Voters have spoken. For the most part, the vote in Harvard was a microcosm of voting statewide. The one exception was Question 2. Voters statewide chose to keep the affordable housing law (Chapter 40B), while a significant Harvard majority would have repealed it. What does this mean? Do Harvard voters feel housing needs can be met without 40B, or do they want Harvard to continue limiting the diversity of housing that previous housing plans have called for?
Harvard’s leaders and planners need to find out. A Master Plan update is just around the corner. Previous updates have sometimes begun with a community survey to find out what residents need and want. This update should start with a comprehensive analysis of housing needs—diversity (rental, small single family, perhaps assisted living) as well as affordability. What kind of housing needs to be produced to support current and future Harvard residents?
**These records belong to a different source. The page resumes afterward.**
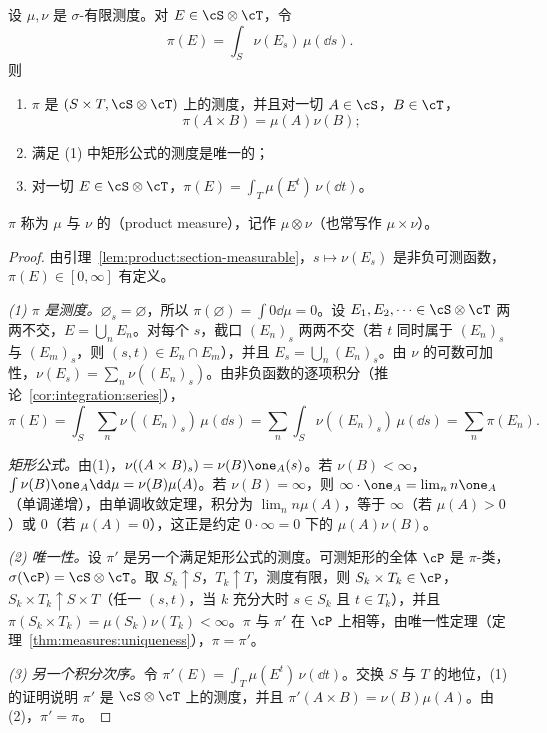 \begin{theorem}[乘积测度]\label{thm:product:product-measure}
设 $\mu,\nu$ 是 $\sigma$-有限测度。对 $E\in\cS\otimes\cT$，令
\[
\pi(E)=\int_S\nu(E_s)\,\mu(\dd s).
\]
则
\begin{enumerate}
\item $\pi$ 是 $(S\times T,\cS\otimes\cT)$ 上的测度，并且对一切 $A\in\cS$，$B\in\cT$，
\[
\pi(A\times B)=\mu(A)\nu(B);
\]
\item 满足 (1) 中矩形公式的测度是唯一的；
\item 对一切 $E\in\cS\otimes\cT$，$\pi(E)=\int_T\mu(E^t)\,\nu(\dd t)$。
\end{enumerate}
$\pi$ 称为 $\mu$ 与 $\nu$ 的（product measure），记作 $\mu\otimes\nu$（也常写作 $\mu\times\nu$）。
\end{theorem}
\begin{proof}
由引理~\ref{lem:product:section-measurable}，$s\mapsto\nu(E_s)$ 是非负可测函数，$\pi(E)\in[0,\infty]$ 有定义。

\emph{(1) $\pi$ 是测度。}$\varnothing_s=\varnothing$，所以 $\pi(\varnothing)=\int0\dd\mu=0$。设 $E_1,E_2,\dots\in\cS\otimes\cT$ 两两不交，$E=\bigcup_nE_n$。对每个 $s$，截口 $(E_n)_s$ 两两不交（若 $t$ 同时属于 $(E_n)_s$ 与 $(E_m)_s$，则 $(s,t)\in E_n\cap E_m$），并且 $E_s=\bigcup_n(E_n)_s$。由 $\nu$ 的可数可加性，$\nu(E_s)=\sum_n\nu((E_n)_s)$。由非负函数的逐项积分（推论~\ref{cor:integration:series}），
\[
\pi(E)=\int_S\sum_n\nu((E_n)_s)\,\mu(\dd s)=\sum_n\int_S\nu((E_n)_s)\,\mu(\dd s)=\sum_n\pi(E_n).
\]

\emph{矩形公式。}由(1)，$\nu((A\times B)_s)=\nu(B)\one_A(s)$。若 $\nu(B)<\infty$，$\int\nu(B)\one_A\dd\mu=\nu(B)\mu(A)$。若 $\nu(B)=\infty$，则 $\infty\cdot\one_A=\lim_nn\one_A$（单调递增），由单调收敛定理，积分为 $\lim_nn\mu(A)$，等于 $\infty$（若 $\mu(A)>0$）或 $0$（若 $\mu(A)=0$），这正是约定 $0\cdot\infty=0$ 下的 $\mu(A)\nu(B)$。

\emph{(2) 唯一性。}设 $\pi'$ 是另一个满足矩形公式的测度。可测矩形的全体 $\cP$ 是 $\pi$-类，$\sigma(\cP)=\cS\otimes\cT$。取 $S_k\uparrow S$，$T_k\uparrow T$，测度有限，则 $S_k\times T_k\in\cP$，$S_k\times T_k\uparrow S\times T$（任一 $(s,t)$，当 $k$ 充分大时 $s\in S_k$ 且 $t\in T_k$），并且 $\pi(S_k\times T_k)=\mu(S_k)\nu(T_k)<\infty$。$\pi$ 与 $\pi'$ 在 $\cP$ 上相等，由唯一性定理（定理~\ref{thm:measures:uniqueness}），$\pi=\pi'$。

\emph{(3) 另一个积分次序。}令 $\pi'(E)=\int_T\mu(E^t)\,\nu(\dd t)$。交换 $S$ 与 $T$ 的地位，(1) 的证明说明 $\pi'$ 是 $\cS\otimes\cT$ 上的测度，并且 $\pi'(A\times B)=\nu(B)\mu(A)$。由 (2)，$\pi'=\pi$。
\end{proof}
By way of the latest Harvard housing plan accepted by the state earlier this year—the first step of which is completion of the 42 units of affordable senior rental housing scheduled for construction on Ayer Road—Harvard is on track to earn a two-year moratorium on new 40B projects. Let’s use that time to reassess Harvard’s housing needs. Past affordable housing plans—for example the 2004 affordable housing plan—have shown that needs-based planning for housing can have the happy coincidence of simultaneously fulfilling the town’s Chapter 40B affordable housing requirements.